The king took charge of the government by sacking Sher Bahadur Deuba as prime minister on Oct. 4, 2002, calling him incompetent to hold parliamentary elections within six months as required by the constitution.

After 20 months of unsuccessful experiments with two hand-picked prime ministers -- Lokendra Bahadur Chand and Surya Bahadur Thapa -- Gyanendra reappointed Mr. Deuba as prime minister on June 2, apparently seeking to cool off street protests and avert a graver political crisis.

Mr. Deuba heads a breakaway faction of Nepal's oldest party, the Nepali Congress (NC), which carries the same name plus Democratic in parenthesis.

The NC (Democratic) party had sought the reinstatement of Mr. Deuba's government, while the five-party alliance agitated against the king's intervention and demanded restoration of the dissolved house of representatives and formation of an all-party government.

Many analysts agree Gyanendra was running out of options in May amid the urban protests and the Maoist war in the countryside. Early that month, he told Prime Minister Surya Bahadur Thapa to resign, and asked the political parties to recommend a person with "a clean image" who could form a coalition government and hold parliamentary elections in April next year.

For three weeks, the five parties, particularly the Nepali Congress (NC) and Unified Marxist and Leninist (UML), jockeyed for the position of prime minister and failed to come up with a consensus candidate. So the king picked Mr.
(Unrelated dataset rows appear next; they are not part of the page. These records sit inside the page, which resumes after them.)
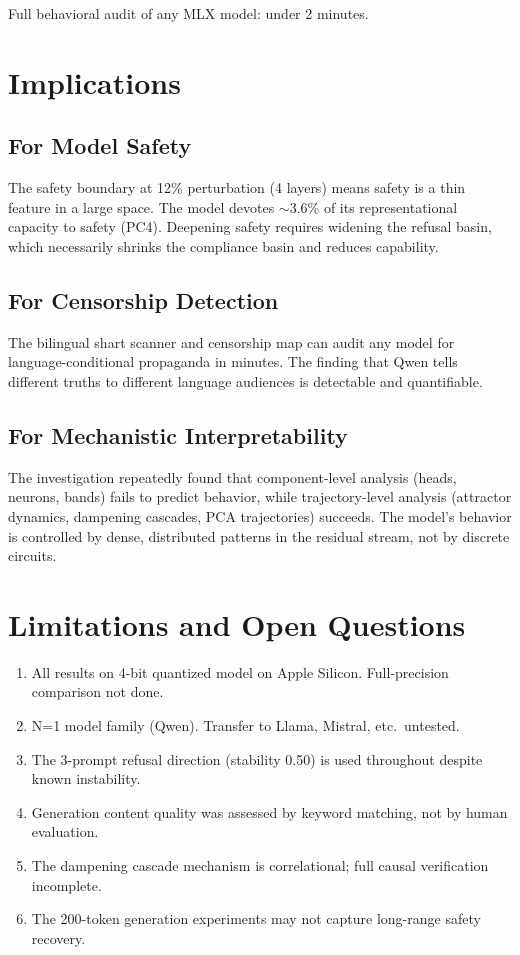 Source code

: \documentclass[11pt,a4paper]{article}
\begin{document}
Full behavioral audit of any MLX model: under 2 minutes.

\section{Implications}

\subsection{For Model Safety}
The safety boundary at 12\% perturbation (4 layers) means safety is a thin feature in a large space. The model devotes $\sim$3.6\% of its representational capacity to safety (PC4). Deepening safety requires widening the refusal basin, which necessarily shrinks the compliance basin and reduces capability.

\subsection{For Censorship Detection}
The bilingual shart scanner and censorship map can audit any model for language-conditional propaganda in minutes. The finding that Qwen tells different truths to different language audiences is detectable and quantifiable.

\subsection{For Mechanistic Interpretability}
The investigation repeatedly found that component-level analysis (heads, neurons, bands) fails to predict behavior, while trajectory-level analysis (attractor dynamics, dampening cascades, PCA trajectories) succeeds. The model's behavior is controlled by dense, distributed patterns in the residual stream, not by discrete circuits.

\section{Limitations and Open Questions}

\begin{enumerate}[nosep]
\item All results on 4-bit quantized model on Apple Silicon. Full-precision comparison not done.
\item N=1 model family (Qwen). Transfer to Llama, Mistral, etc.\ untested.
\item The 3-prompt refusal direction (stability 0.50) is used throughout despite known instability.
\item Generation content quality was assessed by keyword matching, not by human evaluation.
\item The dampening cascade mechanism is correlational; full causal verification incomplete.
\item The 200-token generation experiments may not capture long-range safety recovery.
\end{enumerate}
\end{document}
Deuba on June 2 and instructed him to form a coalition government, establish peace and organize parliamentary elections for April 2005.

Mr. Deuba's reappointment as prime minister underlined the king's predicament, and critics questioned Gyanendra's own competence in bringing back the person he fired as "incompetent" 20 months earlier.
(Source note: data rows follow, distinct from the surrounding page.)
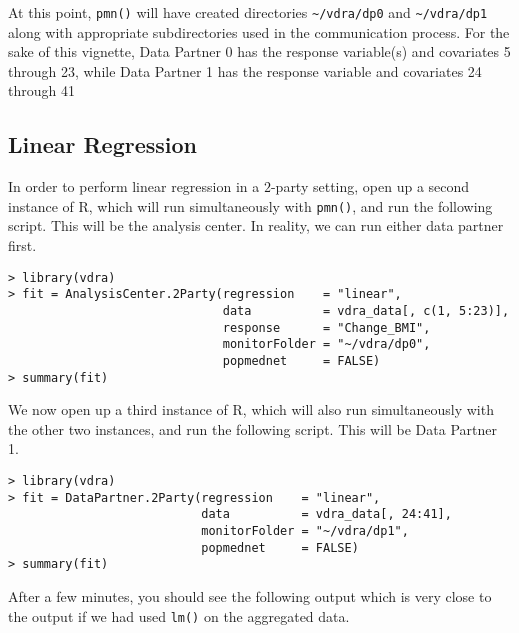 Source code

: \documentclass[12]{article}
\begin{document}
At this point, \verb"pmn()" will have created directories \verb"~/vdra/dp0" and \verb"~/vdra/dp1" along with appropriate subdirectories used in the communication process.  For the sake of this vignette, Data Partner 0 has the response variable(s) and covariates 5 through 23, while Data Partner 1 has the response variable and covariates 24 through 41

\subsection{Linear Regression}

In order to perform linear regression in a $2$-party setting, open up a second instance of R, which will run simultaneously with \verb"pmn()", and run the following script.  This will be the analysis center.  In reality, we can run either data partner first.

\begin{verbatim}
> library(vdra)
> fit = AnalysisCenter.2Party(regression    = "linear",
                              data          = vdra_data[, c(1, 5:23)],
                              response      = "Change_BMI",
                              monitorFolder = "~/vdra/dp0",
                              popmednet     = FALSE)
> summary(fit)
\end{verbatim}

We now open up a third instance of R, which will also run simultaneously with the other two instances, and run the following script.  This will be Data Partner 1.

\begin{verbatim}
> library(vdra)
> fit = DataPartner.2Party(regression    = "linear",
                           data          = vdra_data[, 24:41],
                           monitorFolder = "~/vdra/dp1",
                           popmednet     = FALSE)
> summary(fit)
\end{verbatim}

After a few minutes, you should see the following output which is very close to the output if we had used \verb"lm()" on the aggregated data.
\end{document}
Analysts, however, say the king gained some breathing space in the short term by the reappointment. First, the monarch avoided having to reinstate the dissolved parliament, which would have restrained his own activism. Second, the street protests died down following the withdrawal of the UML party from the five-party alliance. Third, the political parties lost their former unity, reducing their ability to cause trouble for the monarchy.

In the emerging equation of urban-based Nepali politics, there are four parties -- the NC (Democratic), the UML, the Rastriya Prajatantra Party (RPP), and the Nepal Sadvavana Party (NSP-Mandal faction) -- supporting Mr. Deuba, and an equal number of parties -- the NC, Samyukta Jana Morcha (SJM), Nepal Workers' and Peasants' Party (NWPP), and Nepal Sadvavana Party (NSP-Aanandi Devi faction) opposing him.